Confluence is ill-suited for data-based reporting

A critique of Confluence and other general knowledge hubs for the purpose of technical reporting & documentation

Kyle
The Kyso Blog
Published in
7 min readAug 18, 2020

--

The Role of Knowledge Hubs

Knowledge hubs like Confluence, Notion, Guru and BoostHQ facilitate general knowledge management and sharing within companies by providing for the collection, organisation and retrieval of knowledge all in one place. The goal of these platforms is to drive project development & collaboration around this knowledge and impact decision-making across a variety of departments and functions.

These tools:

  1. Are generally used around the entire business.
  2. Allow contributors to connect with their colleagues.
  3. Allow readers to learn new information that can be applied to their respective roles.

For businesses of all sizes, the value proposition of these tools is that they improve the productivity of its workforce. They do this by capturing information and organising it into a single source of truth. Information becomes something much more powerful when it’s iterative, trackable, and effortlessly accessible. In this way, information becomes knowledge, which is now actionable.

However, while these types of solutions are great for managing, sharing and discussing general knowledge about the business, they are not ideal for technical, data-based reporting.

Disclaimer: I am one of the co-founders at Kyso, which is our solution to this issue — a central hub for technical reporting.
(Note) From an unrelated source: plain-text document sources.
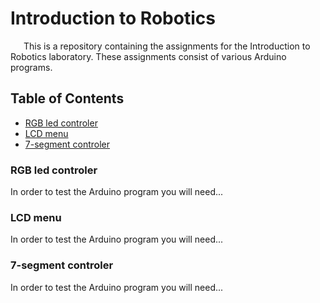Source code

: <h1 >Introduction to Robotics</h1>

<p style="text-indent: 1.5em">This is a repository containing the assignments for the Introduction to Robotics laboratory. These assignments consist of various Arduino programs.</p>

<h2>Table of Contents</h2>
<ul>
<li><a href="#rgb-controler">RGB led controler</a></li>
<li><a href="#menu">LCD menu</a></li>
<li><a href="#four-digits_seven-segment_controler">7-segment controler</a></li>
</ul>

<h3 id="rgb-controler">RGB led controler</h3>
<p> In order to test the Arduino program you will need...</h3>

<h3 id="menu">LCD menu</h3>
<p> In order to test the Arduino program you will need...</h3>

<h3 id="four-digits_seven-segment_controler">7-segment controler</h3>
<p> In order to test the Arduino program you will need...</p>
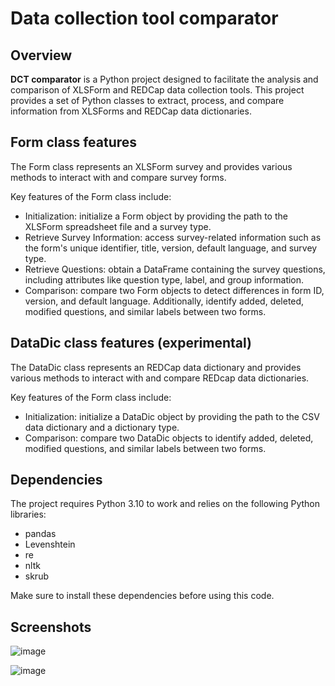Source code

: # Data collection tool comparator

## Overview

**DCT comparator** is a Python project designed to facilitate the analysis and comparison of XLSForm and REDCap data collection tools. This project provides a set of Python classes to extract, process, and compare information from XLSForms and REDCap data dictionaries.

## Form class features

The Form class represents an XLSForm survey and provides various methods to interact with and compare survey forms. 

Key features of the Form class include:

* Initialization: initialize a Form object by providing the path to the XLSForm spreadsheet file and a survey type.
* Retrieve Survey Information: access survey-related information such as the form's unique identifier, title, version, default language, and survey type.
* Retrieve Questions: obtain a DataFrame containing the survey questions, including attributes like question type, label, and group information.
* Comparison: compare two Form objects to detect differences in form ID, version, and default language. Additionally, identify added, deleted, modified questions, and similar labels between two forms.

## DataDic class features (experimental)

The DataDic class represents an REDCap data dictionary and provides various methods to interact with and compare REDcap data dictionaries.

Key features of the Form class include:

* Initialization: initialize a DataDic object by providing the path to the CSV data dictionary and a dictionary type.
* Comparison: compare two DataDic objects to identify added, deleted, modified questions, and similar labels between two forms.

## Dependencies

The project requires Python 3.10 to work and relies on the following Python libraries:

* pandas
* Levenshtein
* re
* nltk
* skrub

Make sure to install these dependencies before using this code.

## Screenshots

![image](https://github.com/user-attachments/assets/7b3b00b0-dc2e-426e-b03a-a217d87e3d6d)

![image](https://github.com/user-attachments/assets/77f5b5cc-6d62-4352-a866-6b1d2526142a)
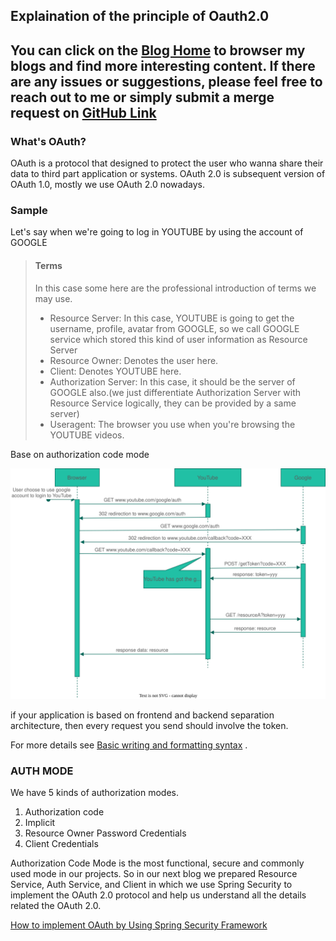 ## Explaination of the principle of Oauth2.0

You can click on the [Blog Home](../index.md) to browser my blogs and find more interesting content. If there are any
issues or suggestions, please feel free to reach out to me or simply submit a merge request on
[GitHub Link](https://lorenzolou.github.io/blog/)
----

### What's OAuth?

OAuth is a protocol that designed to protect the user who wanna share their data to third part application or systems.
OAuth 2.0 is subsequent version of OAuth 1.0, mostly we use OAuth 2.0 nowadays.

### Sample

Let's say when we're going to log in YOUTUBE by using the account of GOOGLE

> #### Terms
>In this case some here are the professional introduction of terms we may use.
>* Resource Server: In this case, YOUTUBE is going to get the username, profile, avatar from GOOGLE, so we call GOOGLE
   > service which stored this kind of user information as Resource Server
>* Resource Owner: Denotes the user here.
>* Client: Denotes YOUTUBE here.
>* Authorization Server: In this case, it should be the server of GOOGLE also.(we just differentiate Authorization Server
   > with Resource Service logically, they can be provided by a same server)
>* Useragent: The browser you use when you're browsing the YOUTUBE videos.

Base on authorization code mode

![avatar](../static/OAuth%202.0%20Diagram.drawio.svg)

if your application is based on frontend and backend separation architecture, then every request you send should involve
the token.

For more details
see [Basic writing and formatting syntax](https://docs.github.com/en/github/writing-on-github/getting-started-with-writing-and-formatting-on-github/basic-writing-and-formatting-syntax)
.

### AUTH MODE

We have 5 kinds of authorization modes.

1. Authorization code
2. Implicit
3. Resource Owner Password Credentials
4. Client Credentials

Authorization Code Mode is the most functional, secure and commonly used mode in our projects. So in our next blog we
prepared Resource Service, Auth Service, and Client in which we use Spring Security to implement the OAuth 2.0 protocol
and help us understand all the details related the OAuth 2.0.

[How to implement OAuth by Using Spring Security Framework](./Using%20Spring%20Security%20to%20implement%20OAuth2.0.md)




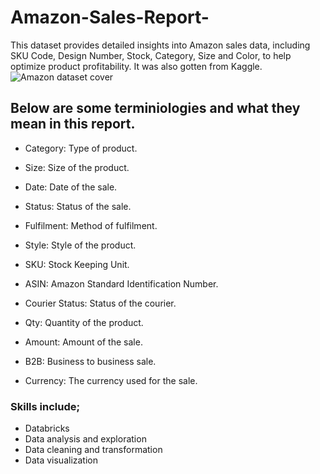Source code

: # Amazon-Sales-Report-
This dataset provides detailed insights into Amazon sales data, including SKU Code, Design Number, Stock, Category, Size and Color, to help optimize product profitability. It was also gotten from Kaggle. 
![Amazon dataset cover](https://github.com/OluwatoyosiSadiq/Amazon-Sales-Report-/assets/155916893/a21a24fc-0217-44f3-beae-7c0ba0c7cd0e)

## Below are some terminiologies and what they mean in this report. 

- Category: Type of product. 

- Size: Size of the product. 

- Date: Date of the sale. 

- Status: Status of the sale. 

- Fulfilment: Method of fulfilment. 

- Style: Style of the product. 

- SKU: Stock Keeping Unit.
  
- ASIN: Amazon Standard Identification Number. 

- Courier Status: Status of the courier. 

- Qty: Quantity of the product.
  
- Amount: Amount of the sale. 

- B2B: Business to business sale.

- Currency: The currency used for the sale. 

### Skills include;
  - Databricks
  - Data analysis and exploration
  - Data cleaning and transformation
  - Data visualization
Naturally, we would love for you & your company to use our platform, but in this article I am going to make the general argument as to why an organisation needs some system specifically designed for data-based content — regardless of what that system is.

Technical Reporting

Within organisations of all different kinds and sizes, the technical side of the company — the data team, comprised of all your data engineers, data scientists and business analysts — use tools, like data-science notebooks and Github, that are only accessible to them alone.
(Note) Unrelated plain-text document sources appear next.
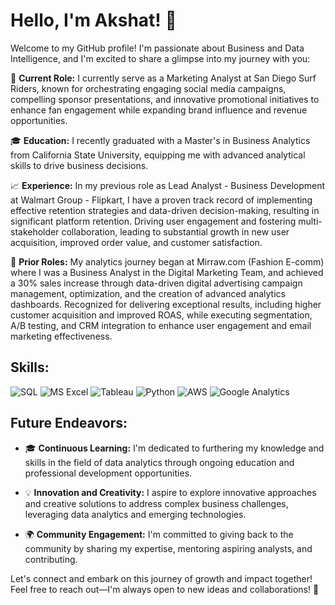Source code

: # Hello, I'm Akshat! 👋

Welcome to my GitHub profile! I'm passionate about Business and Data Intelligence, and I'm excited to share a glimpse into my journey with you:

🚀 **Current Role:** I currently serve as a Marketing Analyst at San Diego Surf Riders, known for orchestrating engaging social media campaigns, compelling sponsor presentations, and innovative promotional initiatives to enhance fan engagement while expanding brand influence and revenue opportunities.

🎓 **Education:** I recently graduated with a Master's in Business Analytics from California State University, equipping me with advanced analytical skills to drive business decisions.

📈 **Experience:** In my previous role as Lead Analyst - Business Development at Walmart Group - Flipkart, I have a proven track record of implementing effective retention strategies and data-driven decision-making, resulting in significant platform retention. 
Driving user engagement and fostering multi-stakeholder collaboration, leading to substantial growth in new user acquisition, improved order value, and customer satisfaction. 

💼 **Prior Roles:** My analytics journey began at Mirraw.com (Fashion E-comm) where I was a Business Analyst in the Digital Marketing Team, and achieved a 30% sales increase through data-driven digital advertising campaign management, optimization, and the creation of advanced analytics dashboards.
Recognized for delivering exceptional results, including higher customer acquisition and improved ROAS, while executing segmentation, A/B testing, and CRM integration to enhance user engagement and email marketing effectiveness.


 ## Skills:
![SQL](https://img.icons8.com/external-flat-juicy-fish/60/external-sql-coding-and-development-flat-flat-juicy-fish.png)      ![MS Excel](https://img.icons8.com/fluency/60/microsoft-excel-2019.png)  ![Tableau](https://img.icons8.com/color/60/tableau-software.png) ![Python](https://img.icons8.com/3d-fluency/60/python.png) ![AWS](https://img.icons8.com/color/60/000000/amazon-web-services.png) ![Google Analytics](https://img.icons8.com/color/60/000000/google-analytics.png)




## Future Endeavors:

- 🎓 **Continuous Learning:** I'm dedicated to furthering my knowledge and skills in the field of data analytics through ongoing education and professional development opportunities.

- 💡 **Innovation and Creativity:** I aspire to explore innovative approaches and creative solutions to address complex business challenges, leveraging data analytics and emerging technologies.

- 🌍 **Community Engagement:** I'm committed to giving back to the community by sharing my expertise, mentoring aspiring analysts, and contributing.

Let's connect and embark on this journey of growth and impact together! Feel free to reach out—I'm always open to new ideas and collaborations! 🚀

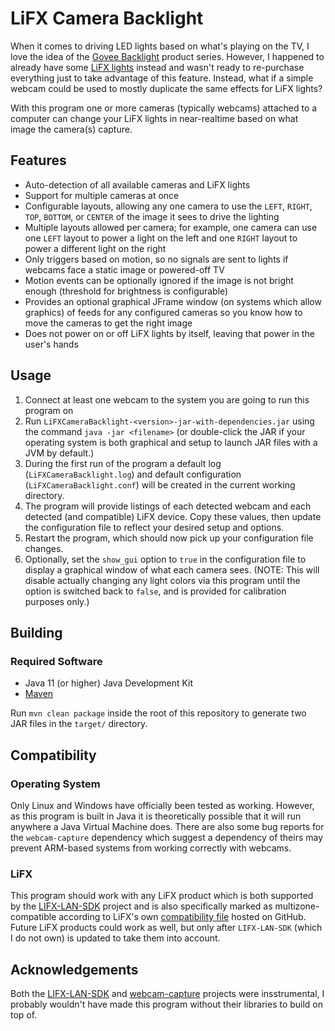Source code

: # LiFX Camera Backlight

When it comes to driving LED lights based on what's playing on the TV, I love the idea of the [Govee Backlight](https://us.govee.com/products/govee-tv-backlight-3-lite-kit) product series. However, I happened to already have some [LiFX lights](https://www.lifx.com/collections/beam) instead and wasn't ready to re-purchase everything just to take advantage of this feature. Instead, what if a simple webcam could be used to mostly duplicate the same effects for LiFX lights?

With this program one or more cameras (typically webcams) attached to a computer can change your LiFX lights in near-realtime based on what image the camera(s) capture.

## Features
- Auto-detection of all available cameras and LiFX lights
- Support for multiple cameras at once
- Configurable  layouts, allowing any one camera to use the `LEFT`, `RIGHT`, `TOP`, `BOTTOM`, or `CENTER` of the image it sees to drive the lighting
- Multiple layouts allowed per camera; for example, one camera can use one `LEFT` layout to power a light on the left and one `RIGHT` layout to power a different light on the right
- Only triggers based on motion, so no signals are sent to lights if webcams face a static image or powered-off TV
- Motion events can be optionally ignored if the image is not bright enough (threshold for brightness is configurable)
- Provides an optional graphical JFrame window (on systems which allow graphics) of feeds for any configured cameras so you know how to move the cameras to get the right image
- Does not power on or off LiFX lights by itself, leaving that power in the user's hands

## Usage
1. Connect at least one webcam to the system you are going to run this program on
2. Run `LiFXCameraBacklight-<version>-jar-with-dependencies.jar` using the command `java -jar <filename>` (or double-click the JAR if your operating system is both graphical and setup to launch JAR files with a JVM by default.)
3. During the first run of the program a default log (`LiFXCameraBacklight.log`) and default configuration (`LiFXCameraBacklight.conf`) will be created in the current working directory.
4. The program will provide listings of each detected webcam and each detected (and compatible) LiFX device. Copy these values, then update the configuration file to reflect your desired setup and options.
5. Restart the program, which should now pick up your configuration file changes.
6. Optionally, set the `show_gui` option to `true` in the configuration file to display a graphical window of what each camera sees. (NOTE: This will disable actually changing any light colors via this program until the option is switched back to `false`, and is provided for calibration purposes only.)

## Building
### Required Software
- Java 11 (or higher) Java Development Kit
- [Maven](https://maven.apache.org/)

Run `mvn clean package` inside the root of this repository to generate two JAR files in the `target/` directory.

## Compatibility
### Operating System
Only Linux and Windows have officially been tested as working. However, as this program is built in Java it is theoretically possible that it will run anywhere a Java Virtual Machine does. There are also some bug reports  for the `webcam-capture` dependency which suggest a dependency of theirs may prevent ARM-based systems from working correctly with webcams.

### LiFX
This program should work with any LiFX product which is both supported by the [LIFX-LAN-SDK](https://github.com/stuntguy3000/LIFX-LAN-SDK) project and is also specifically marked as multizone-compatible according to LiFX's own [compatibility file](https://github.com/LIFX/products) hosted on GitHub.
Future LiFX products could work as well, but only after `LIFX-LAN-SDK` (which I do not own) is updated to take them into account.

## Acknowledgements
Both the [LIFX-LAN-SDK](https://github.com/stuntguy3000/LIFX-LAN-SDK) and [webcam-capture](https://github.com/sarxos/webcam-capture) projects were insstrumental, I probably wouldn't have made this program without their libraries to build on top of.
This means that once they have conducted their analysis & drawn business conclusions from the data, they tend to separately share or publish their latest findings. What does this workflow look like? One of a few different scenarios tends to happen:

  1. The data scientist or engineer copy and pastes snippets of their report to share on slack or to send around by email. These insights a) get siloed within the various sub-groups within which they are shared and b) their results are generally lost to the email archive or slack history and are hard to find later down the road when someone new joins the team or when a colleague wants to refer to a particular analysis or request an update.
  2. They use one of the many conversion tools available to them to render the report into a more readable format — like a PDF or HTML — again, to share around by email, slack or some other communication medium. The same issues from the first option apply here.
  3. They initiate a Markdown document on Confluence, Notion or some other knowledge hub and start writing up the report from scratch, copy and a pasting graphs in as appropriate. The problem here is that this is a manual conversion that takes time — the data scientist is effectively duplicating their own content.

The Result

Regardless of which option the data scientist or engineer goes with, the end result will be the same — the knowledge becomes completely desynchronised. There is a disconnect between the tools used by different sides of the business.

Also, what happens if the report in question is one that is conducted weekly or monthly? Future versions of the same analysis will always have to be manually updated. Otherwise, if someone doesn’t keep the reports updated at the team level, everyone loses trust in the knowledge hub, rendering it useless with regards to improving business decision-making.

So what is happening here is that data scientists are analysing company data day-to-day but then struggle to make these generated insights widely available inside the business in a simple way.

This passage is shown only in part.